What you have to do: Pictures are to be left out, and the rest of the records reproduced exactly.

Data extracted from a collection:

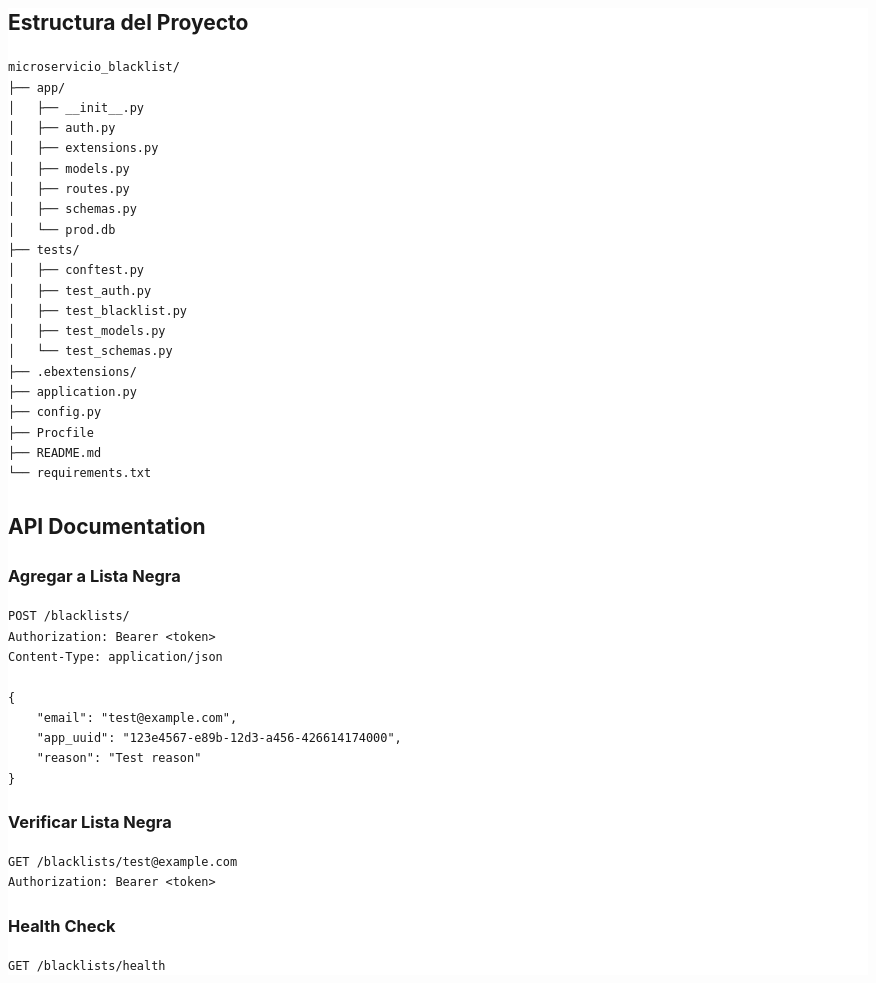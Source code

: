 ## Estructura del Proyecto

```
microservicio_blacklist/
├── app/
│   ├── __init__.py
│   ├── auth.py
│   ├── extensions.py
│   ├── models.py
│   ├── routes.py
│   ├── schemas.py
│   └── prod.db
├── tests/
│   ├── conftest.py
│   ├── test_auth.py
│   ├── test_blacklist.py
│   ├── test_models.py
│   └── test_schemas.py
├── .ebextensions/
├── application.py
├── config.py
├── Procfile
├── README.md
└── requirements.txt
```

## API Documentation

### Agregar a Lista Negra
```http
POST /blacklists/
Authorization: Bearer <token>
Content-Type: application/json

{
    "email": "test@example.com",
    "app_uuid": "123e4567-e89b-12d3-a456-426614174000",
    "reason": "Test reason"
}
```

### Verificar Lista Negra
```http
GET /blacklists/test@example.com
Authorization: Bearer <token>
```

### Health Check
```http
GET /blacklists/health
```

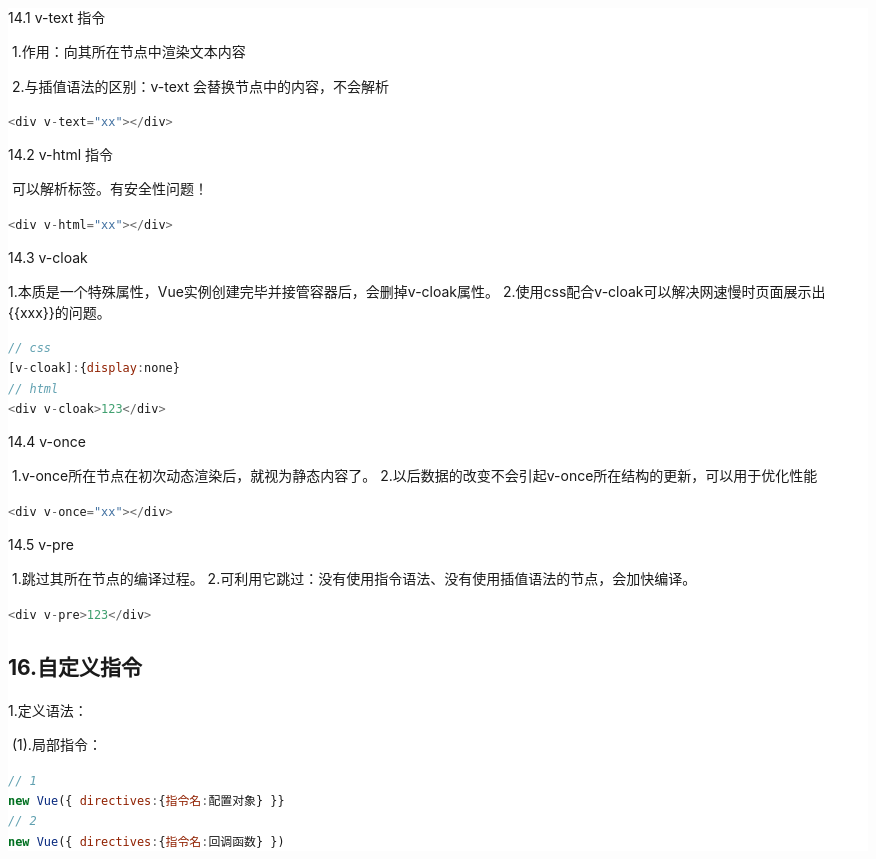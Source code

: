 14.1 v-text 指令

​	1.作用：向其所在节点中渲染文本内容

​	2.与插值语法的区别：v-text 会替换节点中的内容，不会解析

```javascript
<div v-text="xx"></div>
```

14.2 v-html 指令

​	可以解析标签。有安全性问题！

```javascript
<div v-html="xx"></div>
```

14.3 v-cloak

​	1.本质是一个特殊属性，Vue实例创建完毕并接管容器后，会删掉v-cloak属性。
	2.使用css配合v-cloak可以解决网速慢时页面展示出{{xxx}}的问题。

```javascript
// css
[v-cloak]:{display:none}
// html
<div v-cloak>123</div>
```

14.4 v-once

​	1.v-once所在节点在初次动态渲染后，就视为静态内容了。
	2.以后数据的改变不会引起v-once所在结构的更新，可以用于优化性能

```javascript
<div v-once="xx"></div>
```

14.5 v-pre

​	1.跳过其所在节点的编译过程。
	2.可利用它跳过：没有使用指令语法、没有使用插值语法的节点，会加快编译。

```javascript
<div v-pre>123</div>
```

## 16.自定义指令

1.定义语法：

​	(1).局部指令：		

```javascript
// 1
new Vue({ directives:{指令名:配置对象} }}
// 2
new Vue({ directives:{指令名:回调函数} })
```
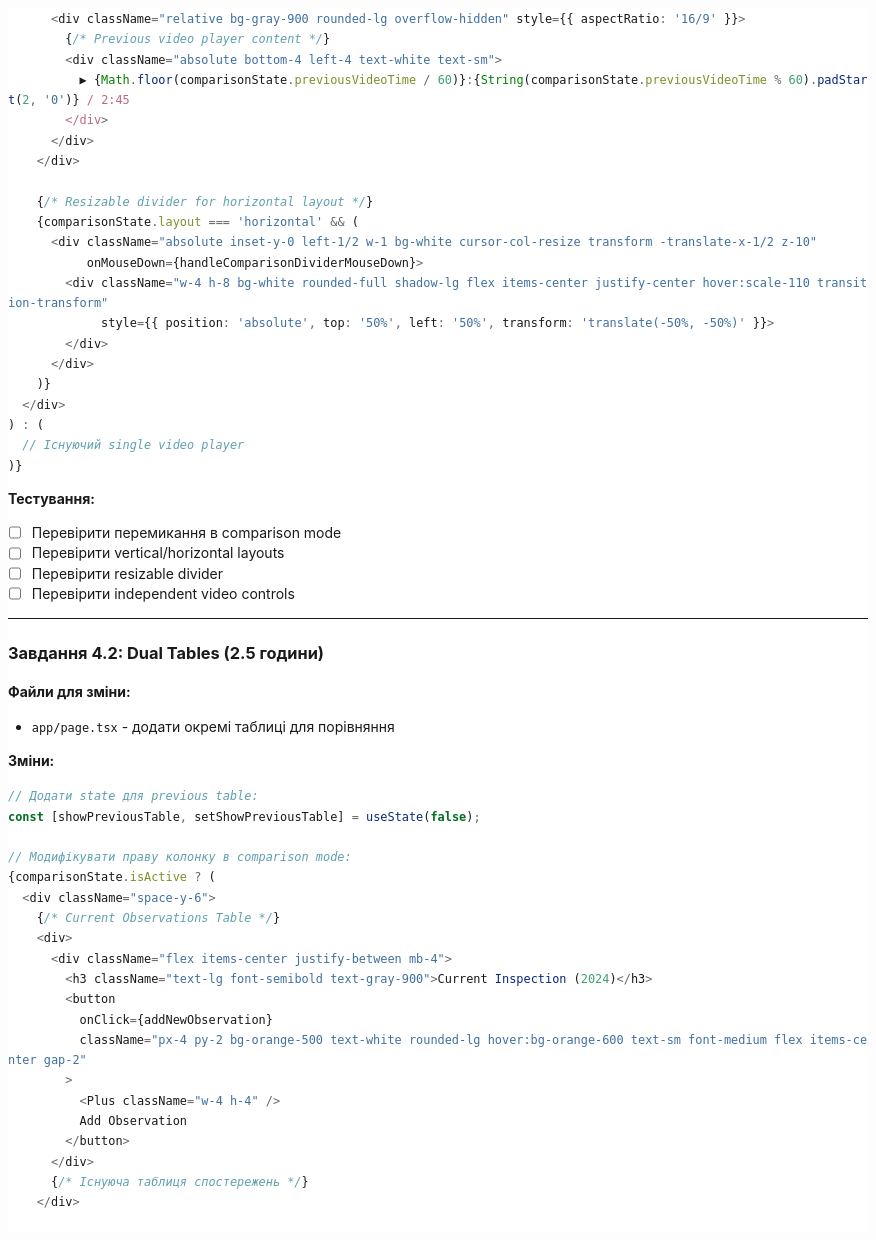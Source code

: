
 ```typescript
      <div className="relative bg-gray-900 rounded-lg overflow-hidden" style={{ aspectRatio: '16/9' }}>
        {/* Previous video player content */}
        <div className="absolute bottom-4 left-4 text-white text-sm">
          ▶️ {Math.floor(comparisonState.previousVideoTime / 60)}:{String(comparisonState.previousVideoTime % 60).padStart(2, '0')} / 2:45
        </div>
      </div>
    </div>
    
    {/* Resizable divider for horizontal layout */}
    {comparisonState.layout === 'horizontal' && (
      <div className="absolute inset-y-0 left-1/2 w-1 bg-white cursor-col-resize transform -translate-x-1/2 z-10"
           onMouseDown={handleComparisonDividerMouseDown}>
        <div className="w-4 h-8 bg-white rounded-full shadow-lg flex items-center justify-center hover:scale-110 transition-transform"
             style={{ position: 'absolute', top: '50%', left: '50%', transform: 'translate(-50%, -50%)' }}>
        </div>
      </div>
    )}
  </div>
) : (
  // Існуючий single video player
)}
```

**Тестування:**
- [ ] Перевірити перемикання в comparison mode
- [ ] Перевірити vertical/horizontal layouts
- [ ] Перевірити resizable divider
- [ ] Перевірити independent video controls

---

### Завдання 4.2: Dual Tables (2.5 години)
**Файли для зміни:**
- `app/page.tsx` - додати окремі таблиці для порівняння

**Зміни:**
```typescript
// Додати state для previous table:
const [showPreviousTable, setShowPreviousTable] = useState(false);

// Модифікувати праву колонку в comparison mode:
{comparisonState.isActive ? (
  <div className="space-y-6">
    {/* Current Observations Table */}
    <div>
      <div className="flex items-center justify-between mb-4">
        <h3 className="text-lg font-semibold text-gray-900">Current Inspection (2024)</h3>
        <button 
          onClick={addNewObservation}
          className="px-4 py-2 bg-orange-500 text-white rounded-lg hover:bg-orange-600 text-sm font-medium flex items-center gap-2"
        >
          <Plus className="w-4 h-4" />
          Add Observation
        </button>
      </div>
      {/* Існуюча таблиця спостережень */}
    </div>
    
```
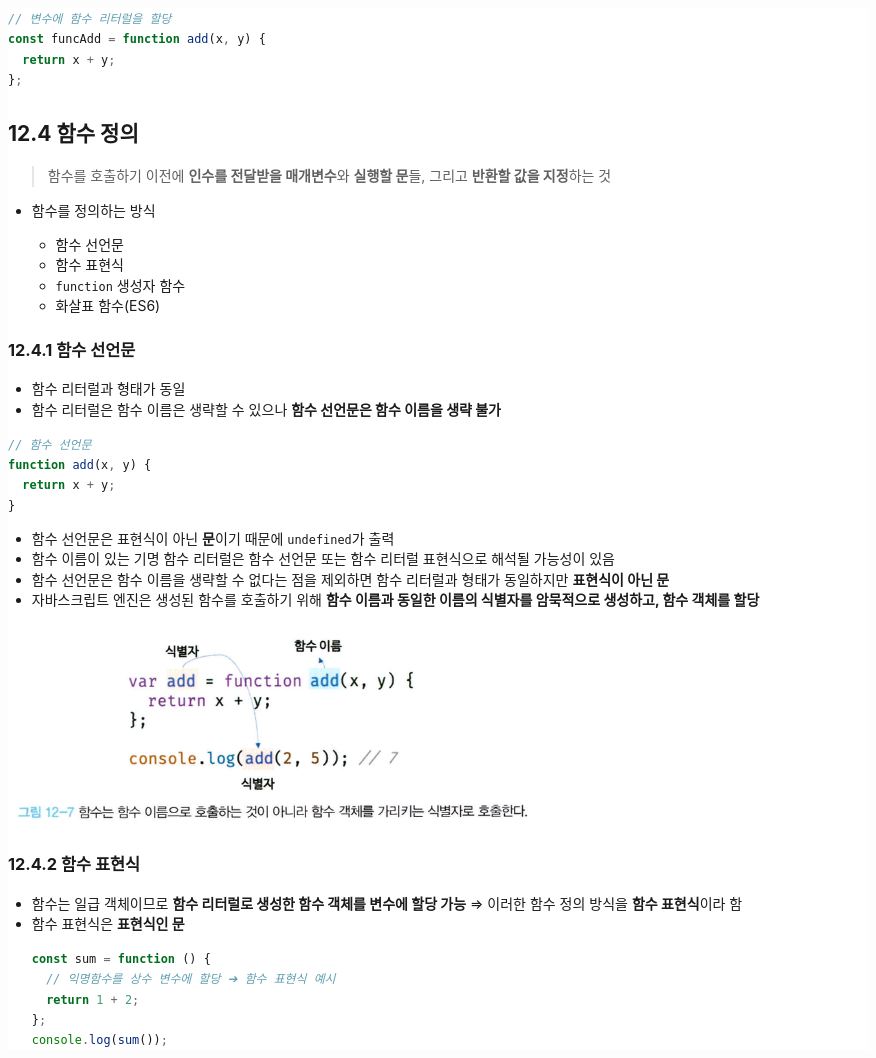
 ```jsx
// 변수에 함수 리터럴을 할당
const funcAdd = function add(x, y) {
  return x + y;
};
```

## 12.4 함수 정의

> 함수를 호출하기 이전에 **인수를 전달받을 매개변수**와 **실행할 문**들, 그리고 **반환할 값을 지정**하는 것

- 함수를 정의하는 방식

  - 함수 선언문
  - 함수 표현식
  - `function` 생성자 함수
  - 화살표 함수(ES6)

### 12.4.1 함수 선언문

- 함수 리터럴과 형태가 동일
- 함수 리터럴은 함수 이름은 생략할 수 있으나 **함수 선언문은 함수 이름을 생략 불가**

```jsx
// 함수 선언문
function add(x, y) {
  return x + y;
}
```

- 함수 선언문은 표현식이 아닌 **문**이기 때문에 `undefined`가 출력
- 함수 이름이 있는 기명 함수 리터럴은 함수 선언문 또는 함수 리터럴 표현식으로 해석될 가능성이 있음
- 함수 선언문은 함수 이름을 생략할 수 없다는 점을 제외하면 함수 리터럴과 형태가 동일하지만 **표현식이 아닌 문**
- 자바스크립트 엔진은 생성된 함수를 호출하기 위해 **함수 이름과 동일한 이름의 식별자를 암묵적으로 생성하고, 함수 객체를 할당**

![](./public/chap12/chap12-2.png)

### 12.4.2 함수 표현식

- 함수는 일급 객체이므로 **함수 리터럴로 생성한 함수 객체를 변수에 할당 가능**
  ⇒ 이러한 함수 정의 방식을 **함수 표현식**이라 함
- 함수 표현식은 **표현식인 문**
  ```jsx
  const sum = function () {
    // 익명함수를 상수 변수에 할당 ➔ 함수 표현식 예시
    return 1 + 2;
  };
  console.log(sum());
  ```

Exercise result:
Source code

: ## Estructura del Proyecto

```
microservicio_blacklist/
├── app/
│   ├── __init__.py
│   ├── auth.py
│   ├── extensions.py
│   ├── models.py
│   ├── routes.py
│   ├── schemas.py
│   └── prod.db
├── tests/
│   ├── conftest.py
│   ├── test_auth.py
│   ├── test_blacklist.py
│   ├── test_models.py
│   └── test_schemas.py
├── .ebextensions/
├── application.py
├── config.py
├── Procfile
├── README.md
└── requirements.txt
```

## API Documentation

### Agregar a Lista Negra
```http
POST /blacklists/
Authorization: Bearer <token>
Content-Type: application/json

{
    "email": "test@example.com",
    "app_uuid": "123e4567-e89b-12d3-a456-426614174000",
    "reason": "Test reason"
}
```

### Verificar Lista Negra
```http
GET /blacklists/test@example.com
Authorization: Bearer <token>
```

### Health Check
```http
GET /blacklists/health
```

Source code

: 14.1 v-text 指令

​	1.作用：向其所在节点中渲染文本内容

​	2.与插值语法的区别：v-text 会替换节点中的内容，不会解析

```javascript
<div v-text="xx"></div>
```

14.2 v-html 指令

​	可以解析标签。有安全性问题！

```javascript
<div v-html="xx"></div>
```

14.3 v-cloak

​	1.本质是一个特殊属性，Vue实例创建完毕并接管容器后，会删掉v-cloak属性。
	2.使用css配合v-cloak可以解决网速慢时页面展示出{{xxx}}的问题。

```javascript
// css
[v-cloak]:{display:none}
// html
<div v-cloak>123</div>
```

14.4 v-once

​	1.v-once所在节点在初次动态渲染后，就视为静态内容了。
	2.以后数据的改变不会引起v-once所在结构的更新，可以用于优化性能

```javascript
<div v-once="xx"></div>
```

14.5 v-pre

​	1.跳过其所在节点的编译过程。
	2.可利用它跳过：没有使用指令语法、没有使用插值语法的节点，会加快编译。

```javascript
<div v-pre>123</div>
```

## 16.自定义指令

1.定义语法：

​	(1).局部指令：		

```javascript
// 1
new Vue({ directives:{指令名:配置对象} }}
// 2
new Vue({ directives:{指令名:回调函数} })
```
Source code

:
 ```typescript
      <div className="relative bg-gray-900 rounded-lg overflow-hidden" style={{ aspectRatio: '16/9' }}>
        {/* Previous video player content */}
        <div className="absolute bottom-4 left-4 text-white text-sm">
          ▶️ {Math.floor(comparisonState.previousVideoTime / 60)}:{String(comparisonState.previousVideoTime % 60).padStart(2, '0')} / 2:45
        </div>
      </div>
    </div>
    
    {/* Resizable divider for horizontal layout */}
    {comparisonState.layout === 'horizontal' && (
      <div className="absolute inset-y-0 left-1/2 w-1 bg-white cursor-col-resize transform -translate-x-1/2 z-10"
           onMouseDown={handleComparisonDividerMouseDown}>
        <div className="w-4 h-8 bg-white rounded-full shadow-lg flex items-center justify-center hover:scale-110 transition-transform"
             style={{ position: 'absolute', top: '50%', left: '50%', transform: 'translate(-50%, -50%)' }}>
        </div>
      </div>
    )}
  </div>
) : (
  // Існуючий single video player
)}
```

**Тестування:**
- [ ] Перевірити перемикання в comparison mode
- [ ] Перевірити vertical/horizontal layouts
- [ ] Перевірити resizable divider
- [ ] Перевірити independent video controls

---

### Завдання 4.2: Dual Tables (2.5 години)
**Файли для зміни:**
- `app/page.tsx` - додати окремі таблиці для порівняння

**Зміни:**
```typescript
// Додати state для previous table:
const [showPreviousTable, setShowPreviousTable] = useState(false);

// Модифікувати праву колонку в comparison mode:
{comparisonState.isActive ? (
  <div className="space-y-6">
    {/* Current Observations Table */}
    <div>
      <div className="flex items-center justify-between mb-4">
        <h3 className="text-lg font-semibold text-gray-900">Current Inspection (2024)</h3>
        <button 
          onClick={addNewObservation}
          className="px-4 py-2 bg-orange-500 text-white rounded-lg hover:bg-orange-600 text-sm font-medium flex items-center gap-2"
        >
          <Plus className="w-4 h-4" />
          Add Observation
        </button>
      </div>
      {/* Існуюча таблиця спостережень */}
    </div>
    
```
 ```jsx
// 변수에 함수 리터럴을 할당
const funcAdd = function add(x, y) {
  return x + y;
};
```

## 12.4 함수 정의

> 함수를 호출하기 이전에 **인수를 전달받을 매개변수**와 **실행할 문**들, 그리고 **반환할 값을 지정**하는 것

- 함수를 정의하는 방식

  - 함수 선언문
  - 함수 표현식
  - `function` 생성자 함수
  - 화살표 함수(ES6)

### 12.4.1 함수 선언문

- 함수 리터럴과 형태가 동일
- 함수 리터럴은 함수 이름은 생략할 수 있으나 **함수 선언문은 함수 이름을 생략 불가**

```jsx
// 함수 선언문
function add(x, y) {
  return x + y;
}
```

- 함수 선언문은 표현식이 아닌 **문**이기 때문에 `undefined`가 출력
- 함수 이름이 있는 기명 함수 리터럴은 함수 선언문 또는 함수 리터럴 표현식으로 해석될 가능성이 있음
- 함수 선언문은 함수 이름을 생략할 수 없다는 점을 제외하면 함수 리터럴과 형태가 동일하지만 **표현식이 아닌 문**
- 자바스크립트 엔진은 생성된 함수를 호출하기 위해 **함수 이름과 동일한 이름의 식별자를 암묵적으로 생성하고, 함수 객체를 할당**

![](./public/chap12/chap12-2.png)

### 12.4.2 함수 표현식

- 함수는 일급 객체이므로 **함수 리터럴로 생성한 함수 객체를 변수에 할당 가능**
  ⇒ 이러한 함수 정의 방식을 **함수 표현식**이라 함
- 함수 표현식은 **표현식인 문**
  ```jsx
  const sum = function () {
    // 익명함수를 상수 변수에 할당 ➔ 함수 표현식 예시
    return 1 + 2;
  };
  console.log(sum());
  ```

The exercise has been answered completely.